Iraq: Car Bombings Hit Ramadan Celebrations

Iraq: Car Bombings Hit Ramadan Celebrations

The US has condemned the latest bombings in Baghdad which killed dozens of people, saying attackers who targeted civilians during celebrations marking the end of Ramadan were "enemies of Islam".

Car bombs ripped through markets, shopping streets and parks late on Saturday as Iraqis were out celebrating Eid, the end of the Muslim fasting month, killing at least 57 and wounding more than 150.

One of the bombings was near an outdoor market in the southeastern suburbs of the city shortly before sunset, killing seven people and wounding 20.

In the deadliest attack on Saturday, a suicide bomber detonated a device in a car on a busy street in the town of Tuz Khurmato, 105 miles north of the capital, killing at least eight people and wounding dozens, medical and police sources said.

Tuz Khurmato is located in a particularly violent region over which both the central government and autonomous Iraqi Kurdistan claim jurisdiction.

Police believe the bomber was trying to reach the local headquarters of a Kurdish political party, but was unable to reach the building because of increased security in the area, a police source said.
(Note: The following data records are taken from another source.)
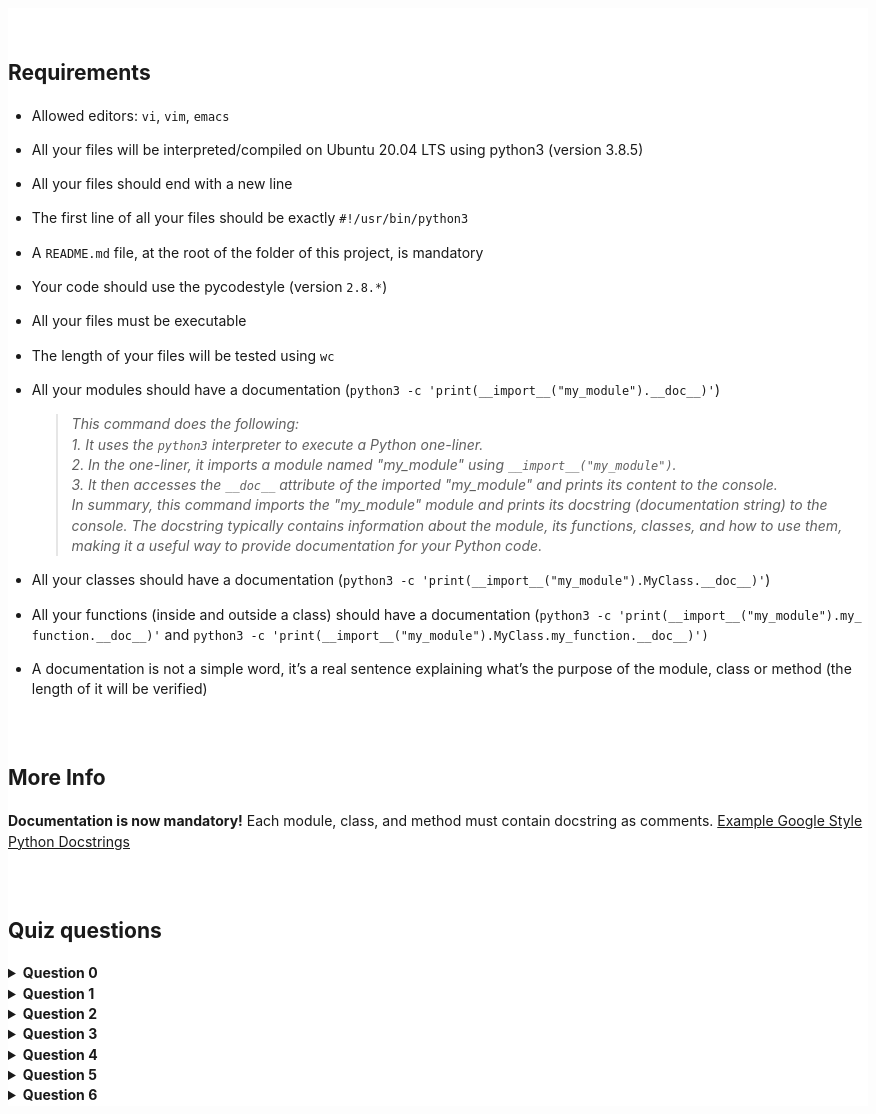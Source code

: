 
<br>

## Requirements
- Allowed editors: `vi`, `vim`, `emacs`
- All your files will be interpreted/compiled on Ubuntu 20.04 LTS using python3 (version 3.8.5)
- All your files should end with a new line
- The first line of all your files should be exactly `#!/usr/bin/python3`
- A `README.md` file, at the root of the folder of this project, is mandatory
- Your code should use the pycodestyle (version `2.8.*`)
- All your files must be executable
- The length of your files will be tested using `wc`
- All your modules should have a documentation (`python3 -c 'print(__import__("my_module").__doc__)'`)<br>

    >*This command does the following:<br> 1. It uses the `python3` interpreter to execute a Python one-liner. <br> 2. In the one-liner, it imports a module named "my_module" using `__import__("my_module")`. <br> 3. It then accesses the `__doc__` attribute of the imported "my_module" and prints its content to the console.<br> In summary, this command imports the "my_module" module and prints its docstring (documentation string) to the console. The docstring typically contains information about the module, its functions, classes, and how to use them, making it a useful way to provide documentation for your Python code.*
- All your classes should have a documentation (`python3 -c 'print(__import__("my_module").MyClass.__doc__)'`)
- All your functions (inside and outside a class) should have a documentation (`python3 -c 'print(__import__("my_module").my_function.__doc__)'` and `python3 -c 'print(__import__("my_module").MyClass.my_function.__doc__)')`
- A documentation is not a simple word, it’s a real sentence explaining what’s the purpose of the module, class or method (the length of it will be verified)

<br>

## More Info
**Documentation is now mandatory!** Each module, class, and method must contain docstring as comments. [Example Google Style Python Docstrings](https://sphinxcontrib-napoleon.readthedocs.io/en/latest/example_google.html)


<br>

## Quiz questions
<details><summary><b>Question 0</b></summary></details>

<details><summary><b>Question 1</b></summary></details>

<details><summary><b>Question 2</b></summary></details>

<details><summary><b>Question 3</b></summary></details>

<details><summary><b>Question 4</b></summary></details>

<details><summary><b>Question 5</b></summary></details>

<details><summary><b>Question 6</b></summary></details>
The US State Department described the attacks as cowardly. "The terrorists who committed these acts are enemies of Islam and a shared enemy of the United States, Iraq, and the international community," it said.

In the holy Shi'ite city of Karbala, 50 miles south of Baghdad, police said four people were killed in a car bomb attack near a cafe at night.

A car bomb also exploded in a busy street in Nasiriyah city in southern Iraq, killing four people and wounding 41 others.

In the oil-rich city of Kirkuk, a car bomb hit near a Shi'ite mosque, killing one person and wounding 20 others, police said.

Many of the attacks occurred within an hour of each other, suggesting a level of co-ordination in the assaults.

No group immediately claimed responsibility for the attacks, though security forces and civilians are frequently targeted by al Qaeda's Iraq branch.

The death toll in Saturday's attacks is the highest single-day total since July 20, when brazen assaults on two prisons near Baghdad plus other attacks left 71 dead.

There has been a surge in violence in Iraq since the start of the year.

More than 1,000 people were killed in July, the highest monthly death toll since 2008 amid worries of a return to the all-out sectarian war that blighted Iraq years ago.

Sunni Islamist militants have been regaining momentum in their insurgency against the Shi'ite-led government.

And they have been emboldened by the civil war in neighbouring Syria, which has stoked sectarian tensions across the Middle East.